▸ **DATA SUPPLIED**:
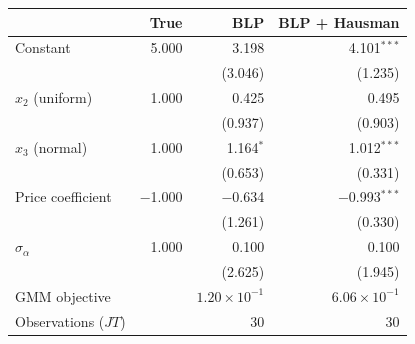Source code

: \begin{tabular}{lrrr}
\toprule
 & True & BLP & BLP + Hausman \\
\midrule
Constant & 5.000 & 3.198 & 4.101$^{***}$ \\
 &  & (3.046) & (1.235) \\
$x_2$ (uniform) & 1.000 & 0.425 & 0.495 \\
 &  & (0.937) & (0.903) \\
$x_3$ (normal) & 1.000 & 1.164$^{*}$ & 1.012$^{***}$ \\
 &  & (0.653) & (0.331) \\
Price coefficient & $-$1.000 & $-$0.634 & $-$0.993$^{***}$ \\
 &  & (1.261) & (0.330) \\
$\sigma_\alpha$ & 1.000 & 0.100 & 0.100 \\
 &  & (2.625) & (1.945) \\
\midrule
GMM objective &  & $1.20\times10^{-1}$ & $6.06\times10^{-1}$ \\
Observations ($JT$) &  & 30 & 30 \\
\bottomrule
\end{tabular}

▸ **WHAT IS REQUIRED**:
Go through the data and return every word of it verbatim, leaving out the pictures.

▸ **YOUR RESPONSE**:
Source code

: \begin{tabular}{lrrr}
\toprule
 & True & BLP & BLP + Hausman \\
\midrule
Constant & 5.000 & 3.198 & 4.101$^{***}$ \\
 &  & (3.046) & (1.235) \\
$x_2$ (uniform) & 1.000 & 0.425 & 0.495 \\
 &  & (0.937) & (0.903) \\
$x_3$ (normal) & 1.000 & 1.164$^{*}$ & 1.012$^{***}$ \\
 &  & (0.653) & (0.331) \\
Price coefficient & $-$1.000 & $-$0.634 & $-$0.993$^{***}$ \\
 &  & (1.261) & (0.330) \\
$\sigma_\alpha$ & 1.000 & 0.100 & 0.100 \\
 &  & (2.625) & (1.945) \\
\midrule
GMM objective &  & $1.20\times10^{-1}$ & $6.06\times10^{-1}$ \\
Observations ($JT$) &  & 30 & 30 \\
\bottomrule
\end{tabular}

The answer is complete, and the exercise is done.